Ce respect des joueurs, les dirigeants du Yugra ne semblent pas l'avoir. Les recrues slovaques, pas au niveau attendu, ont vite été laissées de côté, et ils cherchent par tous les moyens à s'en débarrasser. Comme ils n'arrivaient pas à convaincre l'agent Andrei Trefilov d'une rupture à l'amiable du contrat de Tomas Bulik, ils ont employé la ruse : ils ont fait signer au joueur un document en russe (langue qu'il ne parle pas) en prétextant qu'il s'agissait de formalités urgences de visa. Son agent a découvert le pot aux roses trop tard, le délai de rétractation de deux jours étant dépassé. Les mésaventures de Bulik ont fait le tour de la prnesse mondiale, effarée de ces pratiques d'un autre âge. Son compatriote slovaque Vladimir Dravecky n'est guère mieux loti : son contrat est respecté, mais il a été envoyé jouer en division inférieure.

 

AvtomobilistIl y a un an, c'est l'Avtomobilist Ekaterinbourg qui était le petit nouveau de la KHL. Il avait alors réussi à accéder aux play-offs, mais le cap de la deuxième saison s'annonce plus ardu. Le club a peu de moyens pour recruter et se contente de Slovaques au meilleur rapport qualité/prix. S'y ajoute le défenseur tchèque Angel Krstev, confié à l'entraîneur Evgeni Popikhin... qui avait pourtant demandé quelques mois plus tôt, quand il était à Nijni Novgorod, de rompre le contrat de ce même joueur !

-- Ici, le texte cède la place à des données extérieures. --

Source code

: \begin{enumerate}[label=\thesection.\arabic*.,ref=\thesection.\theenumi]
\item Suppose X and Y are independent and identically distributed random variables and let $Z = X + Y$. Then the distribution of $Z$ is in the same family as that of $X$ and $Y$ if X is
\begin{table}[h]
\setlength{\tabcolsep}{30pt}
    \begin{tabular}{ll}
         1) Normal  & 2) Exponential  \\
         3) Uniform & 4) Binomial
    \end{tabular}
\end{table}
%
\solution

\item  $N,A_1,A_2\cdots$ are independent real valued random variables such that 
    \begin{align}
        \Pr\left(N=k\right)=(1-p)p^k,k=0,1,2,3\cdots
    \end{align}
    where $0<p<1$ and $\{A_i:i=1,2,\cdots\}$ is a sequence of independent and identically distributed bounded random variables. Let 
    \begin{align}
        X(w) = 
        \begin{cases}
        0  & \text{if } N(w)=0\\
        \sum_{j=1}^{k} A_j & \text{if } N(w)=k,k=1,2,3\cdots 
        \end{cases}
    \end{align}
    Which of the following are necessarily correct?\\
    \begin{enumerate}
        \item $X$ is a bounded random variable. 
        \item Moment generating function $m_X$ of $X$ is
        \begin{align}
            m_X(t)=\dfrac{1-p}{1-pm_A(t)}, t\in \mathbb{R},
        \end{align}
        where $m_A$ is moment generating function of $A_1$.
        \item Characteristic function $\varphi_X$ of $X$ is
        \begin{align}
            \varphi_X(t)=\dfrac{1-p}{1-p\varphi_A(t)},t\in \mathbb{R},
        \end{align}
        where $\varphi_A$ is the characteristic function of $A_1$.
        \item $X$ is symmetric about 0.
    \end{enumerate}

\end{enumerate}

De toute manière, Popikhin n'est pas resté longtemps. Il s'est lamenté d'avoir perdu deux joueurs important sur blessure, le défenseur Vladislav Otmakhov et le centre Nikolaï Bushuev, à juste titre car l'Avtomobilist a un banc relativement court et peu de réserves. Cela ne l'a pas sauvé et il a été viré mi-octobre avec son assistant Piotr Malkov.

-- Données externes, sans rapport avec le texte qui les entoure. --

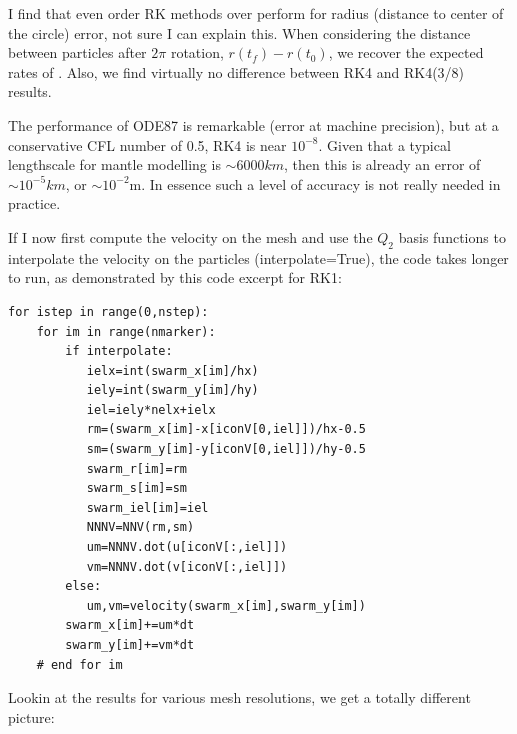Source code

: I find that even order RK methods over perform for radius (distance to center of the circle) error, 
not sure I can explain this. When considering the distance between particles after $2\pi$ rotation, 
$r(t_f)-r(t_0)$, we recover the expected rates of \textcite{galh18}. 
Also, we find virtually no difference between RK4 and RK4(3/8) results.

The performance of ODE87 is remarkable (error at machine precision), but at a conservative 
CFL number of 0.5, RK4 is near $10^{-8}$. Given that a typical lengthscale for mantle modelling 
is $\sim 6000km$, then this is already an error of $\sim 10^{-5}km$, or $\sim 10^{-2}$m. 
In essence such a level of accuracy is not really needed in practice.

If I now first compute the velocity on the mesh and use the $Q_2$ basis functions to interpolate the 
velocity on the particles ({\python interpolate}=True), the code takes longer to run, as 
demonstrated by this code excerpt for RK1:
\begin{lstlisting}
for istep in range(0,nstep):
    for im in range(nmarker):
        if interpolate:
           ielx=int(swarm_x[im]/hx)
           iely=int(swarm_y[im]/hy)
           iel=iely*nelx+ielx
           rm=(swarm_x[im]-x[iconV[0,iel]])/hx-0.5
           sm=(swarm_y[im]-y[iconV[0,iel]])/hy-0.5
           swarm_r[im]=rm
           swarm_s[im]=sm
           swarm_iel[im]=iel
           NNNV=NNV(rm,sm)
           um=NNNV.dot(u[iconV[:,iel]])
           vm=NNNV.dot(v[iconV[:,iel]])
        else:
           um,vm=velocity(swarm_x[im],swarm_y[im])
        swarm_x[im]+=um*dt
        swarm_y[im]+=vm*dt
    # end for im
\end{lstlisting}

\newpage
Lookin at the results for various mesh resolutions, we get a totally different picture:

Pas sûr qu'Ekaterinbourg ait les moyens de remonter, par contre Popikhin a vite rebondi. La place d'entraîneur de la nouvelle équipe de Russie B, recréée cette saison, s'est libérée au même moment parce que Nazarov s'est engagé avec le Vityaz, un cumul de fonctions qui n'a pas plu aux responsables de l'équipe nationale et en particulier au sélectionneur Slava Bykov. Popikhin est un vieil ami de Bykov puisqu'ils formaient un tandem d'entraîneurs chez les juniors élite de Fribourg-Gottéron puis pendant quinze mois chez les seniors. Aujourd'hui, Bykov est le patron de la Sbornaïa, et Popikhin, moins heureux dans ses expériences en club, intègre à son tour le staff.